— DATA SHOWN —
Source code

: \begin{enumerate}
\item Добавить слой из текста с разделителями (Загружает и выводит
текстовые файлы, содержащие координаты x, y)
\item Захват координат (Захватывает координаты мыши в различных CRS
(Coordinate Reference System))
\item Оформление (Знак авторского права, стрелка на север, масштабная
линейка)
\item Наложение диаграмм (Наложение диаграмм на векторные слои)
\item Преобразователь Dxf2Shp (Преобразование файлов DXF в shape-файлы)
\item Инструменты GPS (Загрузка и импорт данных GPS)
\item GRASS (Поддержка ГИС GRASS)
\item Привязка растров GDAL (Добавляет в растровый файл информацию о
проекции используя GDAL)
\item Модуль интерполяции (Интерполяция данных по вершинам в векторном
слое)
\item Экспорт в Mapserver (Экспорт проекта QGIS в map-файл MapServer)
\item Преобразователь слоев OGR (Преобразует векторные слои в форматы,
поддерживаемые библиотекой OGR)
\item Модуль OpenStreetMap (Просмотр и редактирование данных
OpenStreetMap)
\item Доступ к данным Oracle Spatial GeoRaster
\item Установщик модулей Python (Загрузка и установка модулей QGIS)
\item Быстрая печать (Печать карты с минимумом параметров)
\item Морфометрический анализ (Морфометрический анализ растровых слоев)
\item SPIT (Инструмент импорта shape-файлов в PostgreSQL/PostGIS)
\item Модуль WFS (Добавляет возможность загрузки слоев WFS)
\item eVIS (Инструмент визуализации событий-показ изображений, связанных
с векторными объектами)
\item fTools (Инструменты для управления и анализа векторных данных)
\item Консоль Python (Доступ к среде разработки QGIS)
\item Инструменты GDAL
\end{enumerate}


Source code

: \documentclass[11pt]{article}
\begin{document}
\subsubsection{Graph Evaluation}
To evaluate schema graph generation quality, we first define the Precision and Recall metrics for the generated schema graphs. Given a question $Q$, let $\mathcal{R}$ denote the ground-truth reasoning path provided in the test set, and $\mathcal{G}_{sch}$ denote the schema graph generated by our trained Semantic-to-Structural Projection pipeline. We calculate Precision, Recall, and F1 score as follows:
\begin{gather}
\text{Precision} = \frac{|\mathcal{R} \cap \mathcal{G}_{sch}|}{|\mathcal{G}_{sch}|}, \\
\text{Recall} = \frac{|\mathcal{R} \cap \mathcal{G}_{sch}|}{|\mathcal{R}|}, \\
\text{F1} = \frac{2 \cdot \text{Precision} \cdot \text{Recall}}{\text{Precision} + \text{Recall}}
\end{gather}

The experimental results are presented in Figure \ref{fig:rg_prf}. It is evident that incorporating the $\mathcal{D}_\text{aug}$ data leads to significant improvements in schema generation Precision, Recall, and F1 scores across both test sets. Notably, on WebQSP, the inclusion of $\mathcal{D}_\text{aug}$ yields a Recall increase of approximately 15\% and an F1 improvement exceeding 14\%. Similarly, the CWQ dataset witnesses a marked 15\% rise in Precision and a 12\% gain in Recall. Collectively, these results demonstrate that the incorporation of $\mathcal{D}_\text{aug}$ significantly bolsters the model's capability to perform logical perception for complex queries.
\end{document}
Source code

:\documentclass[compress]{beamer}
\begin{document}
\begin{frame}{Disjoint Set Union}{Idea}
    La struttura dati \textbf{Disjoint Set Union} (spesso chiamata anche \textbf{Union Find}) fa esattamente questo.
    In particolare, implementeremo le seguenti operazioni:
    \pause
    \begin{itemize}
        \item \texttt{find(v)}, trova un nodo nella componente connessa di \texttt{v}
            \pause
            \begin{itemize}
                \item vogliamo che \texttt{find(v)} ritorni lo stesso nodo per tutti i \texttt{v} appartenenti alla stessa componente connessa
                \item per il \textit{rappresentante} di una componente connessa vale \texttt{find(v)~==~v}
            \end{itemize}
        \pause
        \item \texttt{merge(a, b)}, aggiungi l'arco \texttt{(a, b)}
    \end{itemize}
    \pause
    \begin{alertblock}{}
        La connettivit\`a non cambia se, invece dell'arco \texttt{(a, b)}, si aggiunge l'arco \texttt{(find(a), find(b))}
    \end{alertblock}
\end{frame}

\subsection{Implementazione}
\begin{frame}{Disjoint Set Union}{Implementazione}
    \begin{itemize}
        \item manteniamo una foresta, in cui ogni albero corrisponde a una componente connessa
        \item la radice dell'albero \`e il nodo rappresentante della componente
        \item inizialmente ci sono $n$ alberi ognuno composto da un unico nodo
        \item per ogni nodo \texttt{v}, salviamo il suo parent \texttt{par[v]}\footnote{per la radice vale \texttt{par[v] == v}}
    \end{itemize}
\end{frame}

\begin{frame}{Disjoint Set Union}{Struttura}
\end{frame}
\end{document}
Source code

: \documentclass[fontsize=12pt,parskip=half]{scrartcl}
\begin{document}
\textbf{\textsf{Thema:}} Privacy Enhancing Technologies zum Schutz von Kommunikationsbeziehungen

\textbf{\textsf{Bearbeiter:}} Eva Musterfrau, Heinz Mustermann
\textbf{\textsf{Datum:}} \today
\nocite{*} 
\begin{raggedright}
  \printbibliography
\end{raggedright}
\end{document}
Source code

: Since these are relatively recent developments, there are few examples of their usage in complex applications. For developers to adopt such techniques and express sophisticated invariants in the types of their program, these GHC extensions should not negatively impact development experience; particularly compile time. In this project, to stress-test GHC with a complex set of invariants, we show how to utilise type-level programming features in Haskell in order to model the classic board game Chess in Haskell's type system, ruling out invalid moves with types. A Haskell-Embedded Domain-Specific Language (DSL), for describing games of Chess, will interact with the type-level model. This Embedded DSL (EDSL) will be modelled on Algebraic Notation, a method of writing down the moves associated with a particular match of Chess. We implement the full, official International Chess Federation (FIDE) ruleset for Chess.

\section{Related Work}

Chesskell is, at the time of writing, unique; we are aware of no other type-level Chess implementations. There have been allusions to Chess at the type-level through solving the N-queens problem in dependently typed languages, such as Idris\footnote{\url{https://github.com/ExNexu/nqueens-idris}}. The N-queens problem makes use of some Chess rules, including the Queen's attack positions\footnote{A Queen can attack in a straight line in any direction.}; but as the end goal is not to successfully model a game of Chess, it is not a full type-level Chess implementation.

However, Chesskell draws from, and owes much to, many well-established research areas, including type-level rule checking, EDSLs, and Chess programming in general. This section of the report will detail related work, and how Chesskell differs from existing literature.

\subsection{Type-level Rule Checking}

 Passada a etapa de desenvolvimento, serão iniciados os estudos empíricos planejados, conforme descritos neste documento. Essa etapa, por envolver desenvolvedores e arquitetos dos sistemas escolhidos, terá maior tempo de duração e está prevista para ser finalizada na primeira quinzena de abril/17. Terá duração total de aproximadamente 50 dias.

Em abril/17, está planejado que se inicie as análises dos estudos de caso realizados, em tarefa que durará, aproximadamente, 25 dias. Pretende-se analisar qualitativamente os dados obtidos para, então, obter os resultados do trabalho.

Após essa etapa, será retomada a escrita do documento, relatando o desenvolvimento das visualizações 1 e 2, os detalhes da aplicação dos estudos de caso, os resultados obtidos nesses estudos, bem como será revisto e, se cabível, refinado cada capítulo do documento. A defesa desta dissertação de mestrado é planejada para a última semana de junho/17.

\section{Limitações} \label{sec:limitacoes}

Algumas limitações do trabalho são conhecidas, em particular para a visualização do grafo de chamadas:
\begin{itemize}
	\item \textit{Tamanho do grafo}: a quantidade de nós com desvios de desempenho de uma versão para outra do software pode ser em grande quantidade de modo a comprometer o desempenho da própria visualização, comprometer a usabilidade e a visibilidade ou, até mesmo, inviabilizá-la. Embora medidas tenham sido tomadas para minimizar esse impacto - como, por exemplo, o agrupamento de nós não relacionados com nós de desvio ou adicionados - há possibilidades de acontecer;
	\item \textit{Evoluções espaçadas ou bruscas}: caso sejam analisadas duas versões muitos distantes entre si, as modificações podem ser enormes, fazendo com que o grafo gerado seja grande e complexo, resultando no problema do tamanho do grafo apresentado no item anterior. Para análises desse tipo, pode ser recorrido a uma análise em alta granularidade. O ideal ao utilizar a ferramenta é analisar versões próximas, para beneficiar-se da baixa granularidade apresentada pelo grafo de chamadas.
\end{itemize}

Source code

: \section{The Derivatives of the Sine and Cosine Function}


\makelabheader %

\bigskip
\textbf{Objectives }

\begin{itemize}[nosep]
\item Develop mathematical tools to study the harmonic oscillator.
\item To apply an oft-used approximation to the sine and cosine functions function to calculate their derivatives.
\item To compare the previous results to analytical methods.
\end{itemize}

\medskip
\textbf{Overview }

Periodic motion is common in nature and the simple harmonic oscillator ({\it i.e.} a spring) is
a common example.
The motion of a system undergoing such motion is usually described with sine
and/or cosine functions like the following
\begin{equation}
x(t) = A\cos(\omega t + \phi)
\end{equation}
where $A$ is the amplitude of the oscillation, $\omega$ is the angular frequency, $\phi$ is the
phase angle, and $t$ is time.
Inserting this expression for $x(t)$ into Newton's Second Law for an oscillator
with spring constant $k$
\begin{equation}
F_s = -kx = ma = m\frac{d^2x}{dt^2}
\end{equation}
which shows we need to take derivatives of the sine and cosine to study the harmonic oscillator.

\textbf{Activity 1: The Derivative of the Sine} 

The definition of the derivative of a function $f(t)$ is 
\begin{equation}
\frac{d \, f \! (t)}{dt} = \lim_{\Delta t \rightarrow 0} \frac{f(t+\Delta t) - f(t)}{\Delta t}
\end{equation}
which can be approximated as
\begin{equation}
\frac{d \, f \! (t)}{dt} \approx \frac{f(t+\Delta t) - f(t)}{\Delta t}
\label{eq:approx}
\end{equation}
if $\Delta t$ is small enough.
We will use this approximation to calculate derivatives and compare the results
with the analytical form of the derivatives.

— ACTIVITY —
Your task is to retype the entries verbatim, starting with the line that holds "to analytical methods." and stopping after the line that holds "if $\Delta t$ is small enough.".

— RESULT BELOW —
\item To compare the previous results to analytical methods.
\end{itemize}

\medskip
\textbf{Overview }

Periodic motion is common in nature and the simple harmonic oscillator ({\it i.e.} a spring) is
a common example.
The motion of a system undergoing such motion is usually described with sine
and/or cosine functions like the following
\begin{equation}
x(t) = A\cos(\omega t + \phi)
\end{equation}
where $A$ is the amplitude of the oscillation, $\omega$ is the angular frequency, $\phi$ is the
phase angle, and $t$ is time.
Inserting this expression for $x(t)$ into Newton's Second Law for an oscillator
with spring constant $k$
\begin{equation}
F_s = -kx = ma = m\frac{d^2x}{dt^2}
\end{equation}
which shows we need to take derivatives of the sine and cosine to study the harmonic oscillator.

\textbf{Activity 1: The Derivative of the Sine} 

The definition of the derivative of a function $f(t)$ is 
\begin{equation}
\frac{d \, f \! (t)}{dt} = \lim_{\Delta t \rightarrow 0} \frac{f(t+\Delta t) - f(t)}{\Delta t}
\end{equation}
which can be approximated as
\begin{equation}
\frac{d \, f \! (t)}{dt} \approx \frac{f(t+\Delta t) - f(t)}{\Delta t}
\label{eq:approx}
\end{equation}
if $\Delta t$ is small enough.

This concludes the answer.